Who knew that Jorge Luis Borges, the great Argentine fiction writer and maestro of high literary culture, was a Martian Chronicles fan? Now that you know, doesn’t it seem fitting? In Borges’s Selected Non-Fictions I came across the following tribute to Ray Bradbury, who died this past week at 91:


What has this man from Illinois created—I ask myself, closing the pages of his book—that his episodes of the conquest of another planet fill me with such terror and solitude?

How can these fantasies move me, and in such an intimate manner?

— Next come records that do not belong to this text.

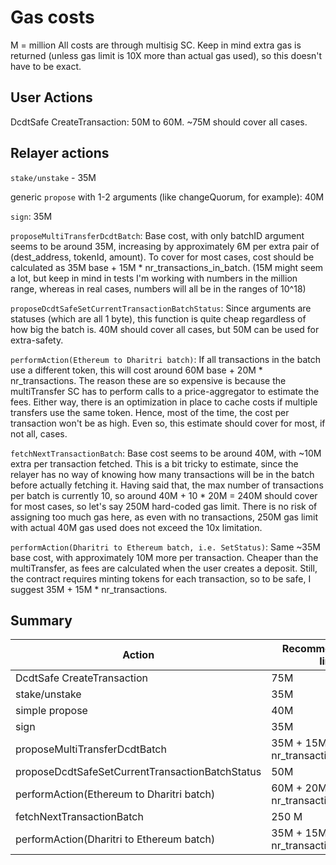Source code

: # Gas costs

M = million
All costs are through multisig SC.
Keep in mind extra gas is returned (unless gas limit is 10X more than actual gas used), so this doesn't have to be exact.

## User Actions

DcdtSafe CreateTransaction: 50M to 60M. ~75M should cover all cases.

## Relayer actions

`stake/unstake` - 35M

generic `propose` with 1-2 arguments (like changeQuorum, for example): 40M

`sign`: 35M

`proposeMultiTransferDcdtBatch`: Base cost, with only batchID argument seems to be around 35M, increasing by approximately 6M per extra pair of (dest_address, tokenId, amount). To cover for most cases, cost should be calculated as 35M base + 15M * nr_transactions_in_batch. (15M might seem a lot, but keep in mind in tests I'm working with numbers in the million range, whereas in real cases, numbers will all be in the ranges of 10^18)

`proposeDcdtSafeSetCurrentTransactionBatchStatus`: Since arguments are statuses (which are all 1 byte), this function is quite cheap regardless of how big the batch is. 40M should cover all cases, but 50M can be used for extra-safety.

`performAction(Ethereum to Dharitri batch)`: If all transactions in the batch use a different token, this will cost around 60M base + 20M * nr_transactions. The reason these are so expensive is because the multiTransfer SC has to perform calls to a price-aggregator to estimate the fees. Either way, there is an optimization in place to cache costs if multiple transfers use the same token. Hence, most of the time, the cost per transaction won't be as high. Even so, this estimate should cover for most, if not all, cases.

`fetchNextTransactionBatch`: Base cost seems to be around 40M, with ~10M extra per transaction fetched. This is a bit tricky to estimate, since the relayer has no way of knowing how many transactions will be in the batch before actually fetching it. Having said that, the max number of transactions per batch is currently 10, so around 40M + 10 * 20M = 240M should cover for most cases, so let's say 250M hard-coded gas limit. There is no risk of assigning too much gas here, as even with no transactions, 250M gas limit with actual 40M gas used does not exceed the 10x limitation.


`performAction(Dharitri to Ethereum batch, i.e. SetStatus)`: Same ~35M base cost, with approximately 10M more per transaction. Cheaper than the multiTransfer, as fees are calculated when the user creates a deposit. Still, the contract requires minting tokens for each transaction, so to be safe, I suggest 35M + 15M * nr_transactions.

## Summary

| Action                                          | Recommended Gas limit                |
| ----------------------------------------------- | ------------------------------------ |
| DcdtSafe CreateTransaction                      | 75M                                  |
| stake/unstake                                   | 35M                                  |
| simple propose                                  | 40M                                  |
| sign                                            | 35M                                  |
| proposeMultiTransferDcdtBatch                   | 35M + 15M * nr_transactions_in_batch |
| proposeDcdtSafeSetCurrentTransactionBatchStatus | 50M                                  |
| performAction(Ethereum to Dharitri batch)     | 60M + 20M * nr_transactions          |
| fetchNextTransactionBatch                       | 250 M                                |
| performAction(Dharitri to Ethereum batch)     | 35M + 15M * nr_transactions          |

All literature (I would dare to answer) is symbolic; there are a few fundamental experiences, and it is unimportant whether a writer, in transmitting them, makes use of the “fantastic” or the “real,” Macbeth or Raskolnikov, the invasion of Belgium in August 1914 or an invasion of Mars. What does it matter if this is a novel, or novelty, of science fiction? In this outwardly fantastic book, Bradbury has set out the long empty Sundays, the American tedium, and his own solitude, as Sinclair Lewis did in Main Street. [“Ray Bradbury, The Martian Chronicles,” Eliot Weinberger trans.]

I don’t think Borges ever commented on Fahrenheit 451, but I wish he had: it makes for fascinating reading beside Borges’s fictions. Bradbury’s most famous book imagines a dystopia in which books are systematically burned. Late in life, the author pegged this nightmare to a specific interpretation: it wasn’t about censorship, he said, but the replacement of books by television. He imagined a world in which books were first stripped down to their bare “factoids,” then junked altogether in favor of “a proliferation of screens.” He feared the destruction of precious texts, precious culture.

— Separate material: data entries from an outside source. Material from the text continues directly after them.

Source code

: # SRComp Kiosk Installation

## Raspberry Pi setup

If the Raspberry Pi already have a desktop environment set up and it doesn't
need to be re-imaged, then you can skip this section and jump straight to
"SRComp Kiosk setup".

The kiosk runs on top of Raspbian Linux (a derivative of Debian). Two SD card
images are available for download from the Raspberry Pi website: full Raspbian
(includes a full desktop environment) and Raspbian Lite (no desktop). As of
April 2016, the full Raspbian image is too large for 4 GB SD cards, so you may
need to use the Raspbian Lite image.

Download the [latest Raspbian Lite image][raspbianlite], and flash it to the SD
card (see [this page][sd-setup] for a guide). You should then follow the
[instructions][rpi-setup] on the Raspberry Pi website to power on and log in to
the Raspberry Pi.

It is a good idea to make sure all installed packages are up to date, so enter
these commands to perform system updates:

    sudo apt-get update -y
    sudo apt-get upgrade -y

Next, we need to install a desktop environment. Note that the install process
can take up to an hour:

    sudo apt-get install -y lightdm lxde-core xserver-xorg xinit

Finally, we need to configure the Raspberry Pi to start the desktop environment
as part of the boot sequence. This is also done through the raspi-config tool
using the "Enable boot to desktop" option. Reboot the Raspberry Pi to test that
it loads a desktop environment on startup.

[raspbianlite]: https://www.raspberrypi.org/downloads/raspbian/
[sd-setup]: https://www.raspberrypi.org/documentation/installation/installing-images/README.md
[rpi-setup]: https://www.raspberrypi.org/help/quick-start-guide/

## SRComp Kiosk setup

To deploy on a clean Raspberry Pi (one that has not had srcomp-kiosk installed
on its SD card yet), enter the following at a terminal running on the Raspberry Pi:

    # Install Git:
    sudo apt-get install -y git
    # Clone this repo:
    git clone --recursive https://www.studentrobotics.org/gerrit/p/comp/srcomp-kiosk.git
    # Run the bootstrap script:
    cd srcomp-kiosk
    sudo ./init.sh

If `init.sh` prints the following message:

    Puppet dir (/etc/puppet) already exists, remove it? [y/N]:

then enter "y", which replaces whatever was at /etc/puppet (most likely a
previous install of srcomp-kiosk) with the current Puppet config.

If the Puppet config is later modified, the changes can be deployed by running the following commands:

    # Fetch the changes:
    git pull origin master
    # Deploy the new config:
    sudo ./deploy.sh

In his own stories, Borges gave us the nightmare of texts proliferating out of control, such that the best are not destroyed but lost in the shuffle. He captured this idea through a variety of related images: neverending books (“The Book of Sand”), infinite libraries (“The Library of Babel”), labyrinths (just about every Borges story). A librarian who suffered from deteriorating eyesight, he dramatized both his private anxieties and a mounting twentieth-century sense of information overload. In the futuristic universe of “The Library of Babel,” the book destroyers have already come and gone—and haven’t made a dent:

Their name is execrated, but those who deplore the “treasures” destroyed by this frenzy neglect two notable facts. One: the Library is so enormous that any reduction of human origin is infinitesimal. The other: every copy is unique, irreplaceable, but (since the Library is total) there are always several hundred thousand imperfect facsimiles: works which differ only in a letter or a comma. Counter to general opinion, I venture to suppose that the consequences of the Purifiers’ depredations have been exaggerated by the horror these fanatics produced. [Andrew Hurley trans.]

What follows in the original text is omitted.